Question

Question #eb655

Answer 1

By coulomb's law the force acting between two point charges q and Q-q lying r distance apart is given by

`F=k(q(Q-q))/r^2.....(1)`

Where Q is the total charge, a constant quantity.
k is the Coulmb's constant

q is the varible charge on which the magnitude of force F depends.

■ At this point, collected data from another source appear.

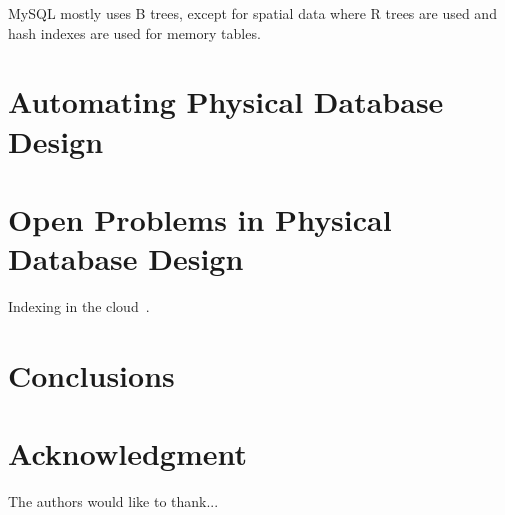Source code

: \documentclass[12pt,a4paper]{article}
\begin{document}
MySQL mostly uses B trees, except for spatial data where R trees are used and hash indexes are used for memory tables.

\section{Automating Physical Database Design}
\label{SEC-AUTO}

\section{Open Problems in Physical Database Design}
\label{SEC-OPEN}

Indexing in the cloud~\cite{wang2010indexing}.

\section{Conclusions}
\label{SEC-CONCL}

\section*{Acknowledgment}


The authors would like to thank...



%








\end{document}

1. Algebraic process to determine the condition for the maximum value of F

Now

`F=k(qQ-q^2)/r^2`

`=>F=k/r^2(Q^2/4-Q^2/4+2*Q/2*q-q^2)`

`=>F=k/r^2(Q^2/4-((Q/2)^2-2*Q/2*q+q^2))`

`=>F=k/r^2(Q^2/4-(Q/2-q)^2)`

This relation suggests that the magnltude of force F will be maximum only when

`Q/2-q=0`
`=>q=Q/2`

This means the force between the two parts of Q will be maximum only when Q is divided in two equal parts and then

`Q/q=2/1`

1. Calculus process

Differentiating equation (1) w .r to q we get

`(dF)/(dq)=k/r^2(d/(dq)(Qq-q^2))`

`=>(dF)/(dq)=k/r^2(Qd/(dq)(q)-d/(dq)(q^2))`

`=>(dF)/(dq)=k/r^2(Q-2q)`

For maximum value of F

`(dF)/(dq)=0`

This means `k/r^2(Q-2q)=0`

`=>Q=2q`

`=>Q/q=2/1`